Set down exactly the lines from the first line of the records through the line that contains "### Design and Test a Model Architecture", and leave every picture out.

- _DATA EXTRACT_
---

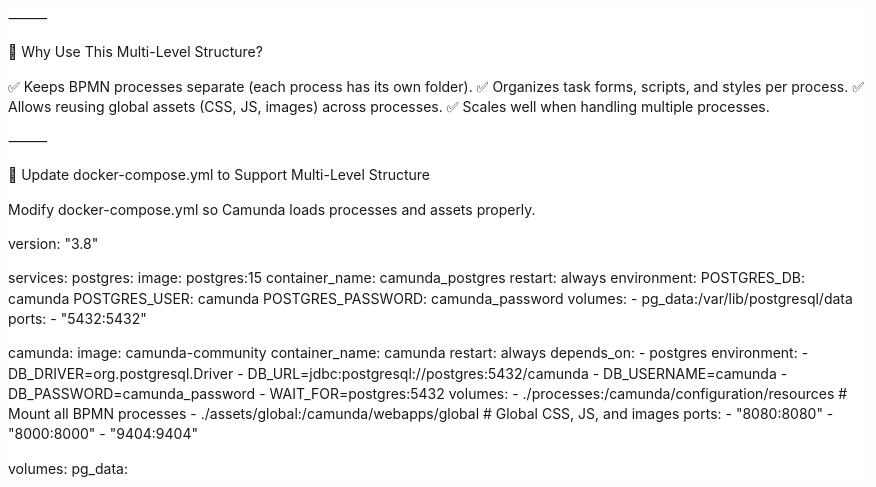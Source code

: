 

⸻

🎯 Why Use This Multi-Level Structure?

✅ Keeps BPMN processes separate (each process has its own folder).
✅ Organizes task forms, scripts, and styles per process.
✅ Allows reusing global assets (CSS, JS, images) across processes.
✅ Scales well when handling multiple processes.

⸻

🚀 Update docker-compose.yml to Support Multi-Level Structure

Modify docker-compose.yml so Camunda loads processes and assets properly.

version: "3.8"

services:
  postgres:
    image: postgres:15
    container_name: camunda_postgres
    restart: always
    environment:
      POSTGRES_DB: camunda
      POSTGRES_USER: camunda
      POSTGRES_PASSWORD: camunda_password
    volumes:
      - pg_data:/var/lib/postgresql/data
    ports:
      - "5432:5432"

  camunda:
    image: camunda-community
    container_name: camunda
    restart: always
    depends_on:
      - postgres
    environment:
      - DB_DRIVER=org.postgresql.Driver
      - DB_URL=jdbc:postgresql://postgres:5432/camunda
      - DB_USERNAME=camunda
      - DB_PASSWORD=camunda_password
      - WAIT_FOR=postgres:5432
    volumes:
      - ./processes:/camunda/configuration/resources  # Mount all BPMN processes
      - ./assets/global:/camunda/webapps/global  # Global CSS, JS, and images
    ports:
      - "8080:8080"
      - "8000:8000"
      - "9404:9404"

volumes:
  pg_data:
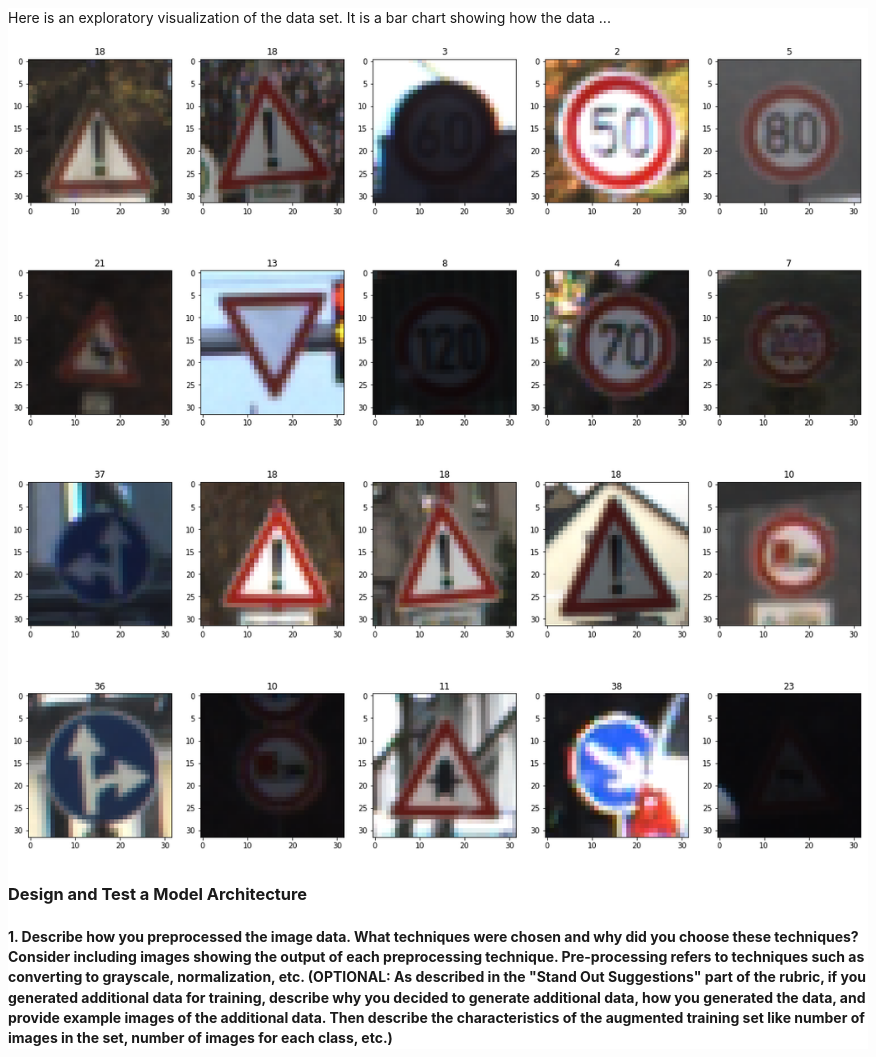 Here is an exploratory visualization of the data set. It is a bar chart showing how the data ...

![alt text]( https://github.com/mikaspar/CarND_Term1_Traffic_Sign_Classifier/blob/master/examples/Images_Training_Set.png)

### Design and Test a Model Architecture

#### 1. Describe how you preprocessed the image data. What techniques were chosen and why did you choose these techniques? Consider including images showing the output of each preprocessing technique. Pre-processing refers to techniques such as converting to grayscale, normalization, etc. (OPTIONAL: As described in the "Stand Out Suggestions" part of the rubric, if you generated additional data for training, describe why you decided to generate additional data, how you generated the data, and provide example images of the additional data. Then describe the characteristics of the augmented training set like number of images in the set, number of images for each class, etc.)
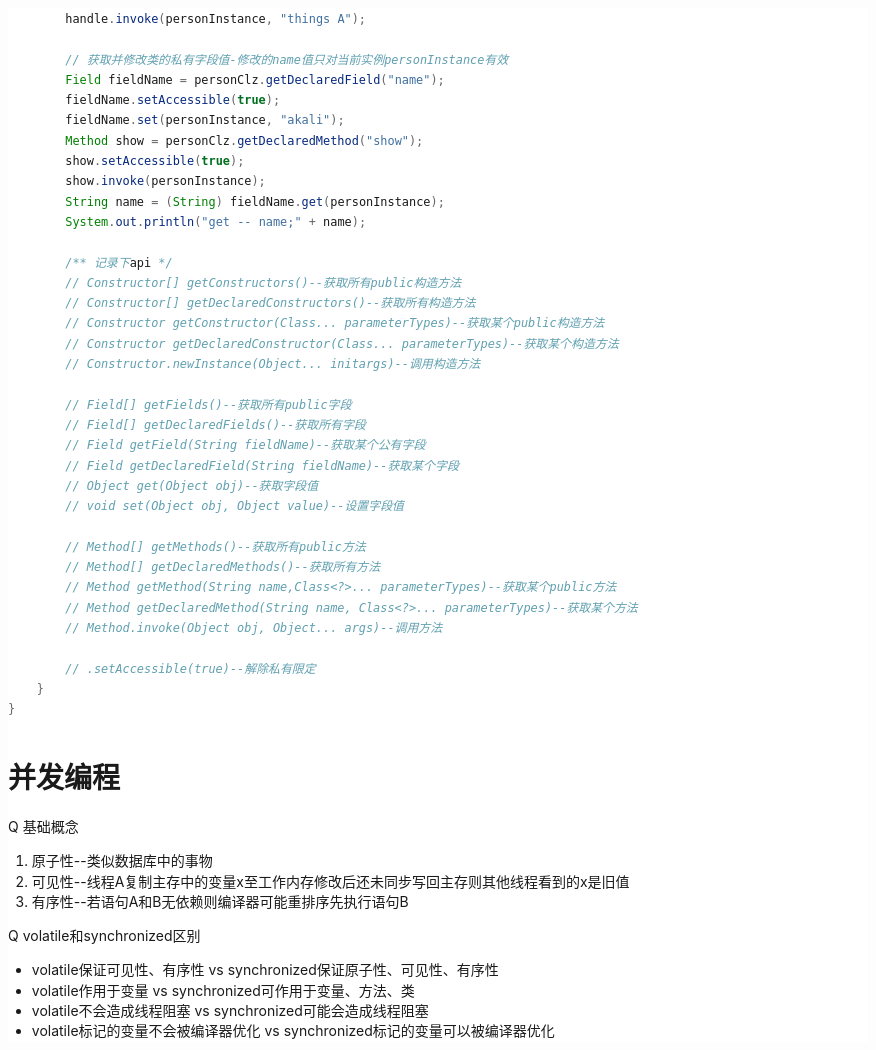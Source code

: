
 ```java
        handle.invoke(personInstance, "things A");

      	// 获取并修改类的私有字段值-修改的name值只对当前实例personInstance有效
        Field fieldName = personClz.getDeclaredField("name");
        fieldName.setAccessible(true);
        fieldName.set(personInstance, "akali");
        Method show = personClz.getDeclaredMethod("show");
        show.setAccessible(true);
        show.invoke(personInstance);
        String name = (String) fieldName.get(personInstance);
        System.out.println("get -- name;" + name);

        /** 记录下api */
        // Constructor[] getConstructors()--获取所有public构造方法
        // Constructor[] getDeclaredConstructors()--获取所有构造方法
        // Constructor getConstructor(Class... parameterTypes)--获取某个public构造方法
        // Constructor getDeclaredConstructor(Class... parameterTypes)--获取某个构造方法
        // Constructor.newInstance(Object... initargs)--调用构造方法

        // Field[] getFields()--获取所有public字段
        // Field[] getDeclaredFields()--获取所有字段
        // Field getField(String fieldName)--获取某个公有字段
        // Field getDeclaredField(String fieldName)--获取某个字段
        // Object get(Object obj)--获取字段值
        // void set(Object obj, Object value)--设置字段值

        // Method[] getMethods()--获取所有public方法
        // Method[] getDeclaredMethods()--获取所有方法
        // Method getMethod(String name,Class<?>... parameterTypes)--获取某个public方法
        // Method getDeclaredMethod(String name, Class<?>... parameterTypes)--获取某个方法
        // Method.invoke(Object obj, Object... args)--调用方法

        // .setAccessible(true)--解除私有限定
    }
}
```


# 并发编程

Q 基础概念

1. 原子性--类似数据库中的事物
2. 可见性--线程A复制主存中的变量x至工作内存修改后还未同步写回主存则其他线程看到的x是旧值
3. 有序性--若语句A和B无依赖则编译器可能重排序先执行语句B

Q volatile和synchronized区别

- volatile保证可见性、有序性 vs synchronized保证原子性、可见性、有序性
- volatile作用于变量 vs synchronized可作用于变量、方法、类
- volatile不会造成线程阻塞 vs synchronized可能会造成线程阻塞
- volatile标记的变量不会被编译器优化 vs synchronized标记的变量可以被编译器优化
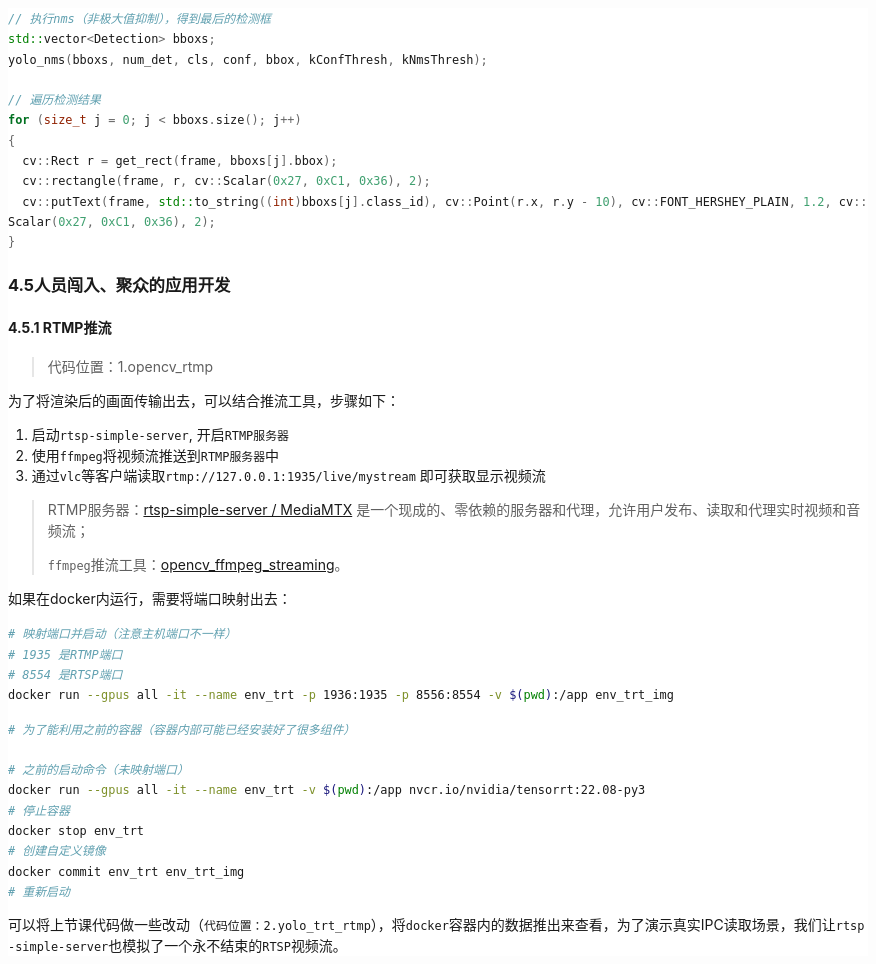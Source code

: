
 ```C++
// 执行nms（非极大值抑制），得到最后的检测框
std::vector<Detection> bboxs;
yolo_nms(bboxs, num_det, cls, conf, bbox, kConfThresh, kNmsThresh);

// 遍历检测结果
for (size_t j = 0; j < bboxs.size(); j++)
{
  cv::Rect r = get_rect(frame, bboxs[j].bbox);
  cv::rectangle(frame, r, cv::Scalar(0x27, 0xC1, 0x36), 2);
  cv::putText(frame, std::to_string((int)bboxs[j].class_id), cv::Point(r.x, r.y - 10), cv::FONT_HERSHEY_PLAIN, 1.2, cv::Scalar(0x27, 0xC1, 0x36), 2);
}
```



### 4.5人员闯入、聚众的应用开发

#### 4.5.1  RTMP推流

> 代码位置：1.opencv_rtmp

为了将渲染后的画面传输出去，可以结合推流工具，步骤如下：

1. 启动`rtsp-simple-server`, 开启`RTMP服务器`
2. 使用`ffmpeg`将视频流推送到`RTMP服务器`中
3. 通过`vlc`等客户端读取`rtmp://127.0.0.1:1935/live/mystream` 即可获取显示视频流

> RTMP服务器：[rtsp-simple-server / MediaMTX](https://github.com/aler9/rtsp-simple-server) 是一个现成的、零依赖的服务器和代理，允许用户发布、读取和代理实时视频和音频流；
>
> `ffmpeg`推流工具：[opencv_ffmpeg_streaming](https://github.com/andreanobile/opencv_ffmpeg_streaming)。

如果在docker内运行，需要将端口映射出去：

```bash
# 映射端口并启动（注意主机端口不一样）
# 1935 是RTMP端口
# 8554 是RTSP端口
docker run --gpus all -it --name env_trt -p 1936:1935 -p 8556:8554 -v $(pwd):/app env_trt_img
```

```bash
# 为了能利用之前的容器（容器内部可能已经安装好了很多组件）

# 之前的启动命令（未映射端口）
docker run --gpus all -it --name env_trt -v $(pwd):/app nvcr.io/nvidia/tensorrt:22.08-py3
# 停止容器
docker stop env_trt
# 创建自定义镜像
docker commit env_trt env_trt_img
# 重新启动
```

可以将上节课代码做一些改动（`代码位置：2.yolo_trt_rtmp`），将`docker`容器内的数据推出来查看，为了演示真实IPC读取场景，我们让`rtsp-simple-server`也模拟了一个永不结束的`RTSP`视频流。
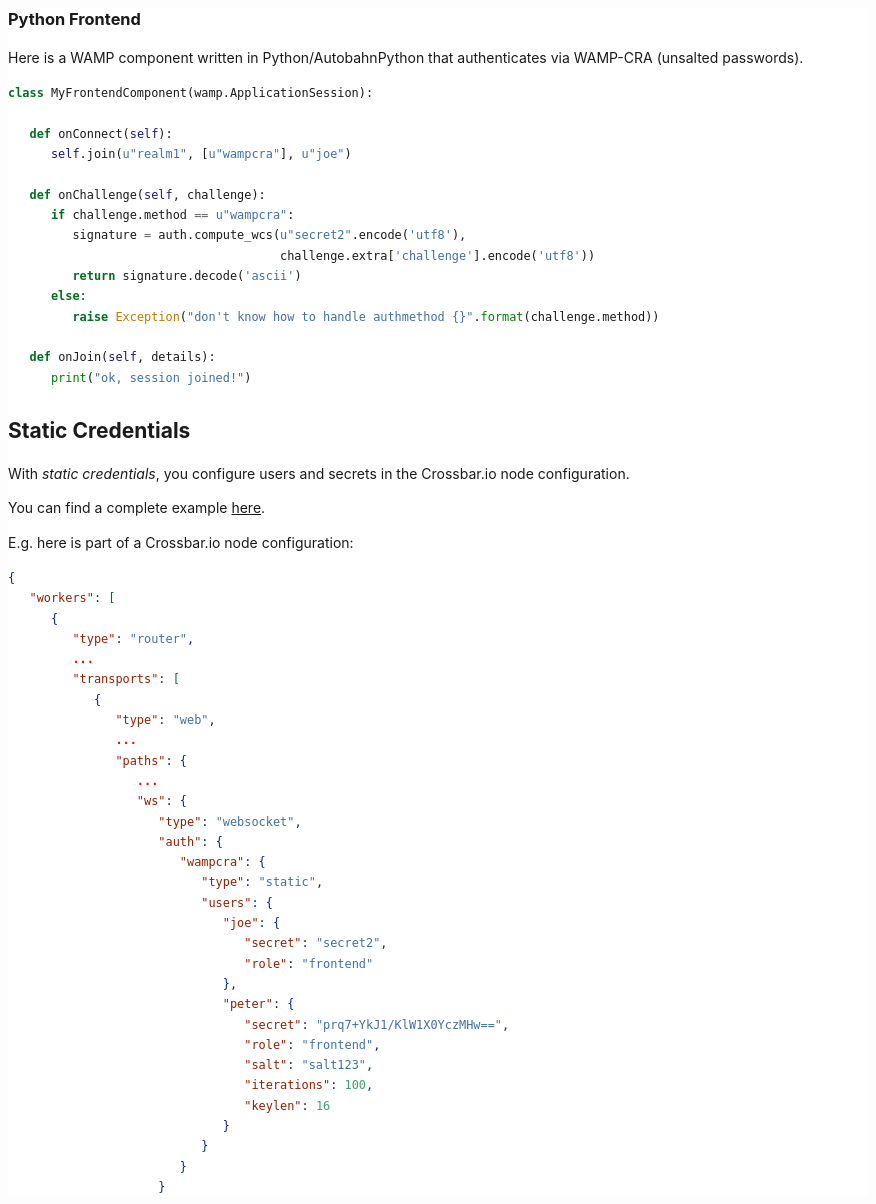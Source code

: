 
### Python Frontend

Here is a WAMP component written in Python/AutobahnPython that authenticates via WAMP-CRA (unsalted passwords).

```python
class MyFrontendComponent(wamp.ApplicationSession):

   def onConnect(self):
      self.join(u"realm1", [u"wampcra"], u"joe")

   def onChallenge(self, challenge):
      if challenge.method == u"wampcra":
         signature = auth.compute_wcs(u"secret2".encode('utf8'),
                                      challenge.extra['challenge'].encode('utf8'))
         return signature.decode('ascii')
      else:
         raise Exception("don't know how to handle authmethod {}".format(challenge.method))

   def onJoin(self, details):
      print("ok, session joined!")
```


## Static Credentials

With *static credentials*, you configure users and secrets in the Crossbar.io node configuration.

You can find a complete example [here](https://github.com/crossbario/crossbarexamples/tree/master/authenticate/wampcra).

E.g. here is part of a Crossbar.io node configuration:

```json
{
   "workers": [
      {
         "type": "router",
         ...
         "transports": [
            {
               "type": "web",
               ...
               "paths": {
                  ...
                  "ws": {
                     "type": "websocket",
                     "auth": {
                        "wampcra": {
                           "type": "static",
                           "users": {
                              "joe": {
                                 "secret": "secret2",
                                 "role": "frontend"
                              },
                              "peter": {
                                 "secret": "prq7+YkJ1/KlW1X0YczMHw==",
                                 "role": "frontend",
                                 "salt": "salt123",
                                 "iterations": 100,
                                 "keylen": 16
                              }
                           }
                        }
                     }
```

---

- _EXERCISE SOLUTION_
Source code

: 

⸻

🎯 Why Use This Multi-Level Structure?

✅ Keeps BPMN processes separate (each process has its own folder).
✅ Organizes task forms, scripts, and styles per process.
✅ Allows reusing global assets (CSS, JS, images) across processes.
✅ Scales well when handling multiple processes.

⸻

🚀 Update docker-compose.yml to Support Multi-Level Structure

Modify docker-compose.yml so Camunda loads processes and assets properly.

version: "3.8"

services:
  postgres:
    image: postgres:15
    container_name: camunda_postgres
    restart: always
    environment:
      POSTGRES_DB: camunda
      POSTGRES_USER: camunda
      POSTGRES_PASSWORD: camunda_password
    volumes:
      - pg_data:/var/lib/postgresql/data
    ports:
      - "5432:5432"

  camunda:
    image: camunda-community
    container_name: camunda
    restart: always
    depends_on:
      - postgres
    environment:
      - DB_DRIVER=org.postgresql.Driver
      - DB_URL=jdbc:postgresql://postgres:5432/camunda
      - DB_USERNAME=camunda
      - DB_PASSWORD=camunda_password
      - WAIT_FOR=postgres:5432
    volumes:
      - ./processes:/camunda/configuration/resources  # Mount all BPMN processes
      - ./assets/global:/camunda/webapps/global  # Global CSS, JS, and images
    ports:
      - "8080:8080"
      - "8000:8000"
      - "9404:9404"

volumes:
  pg_data:
 Here is an exploratory visualization of the data set. It is a bar chart showing how the data ...

![alt text]( https://github.com/mikaspar/CarND_Term1_Traffic_Sign_Classifier/blob/master/examples/Images_Training_Set.png)

### Design and Test a Model Architecture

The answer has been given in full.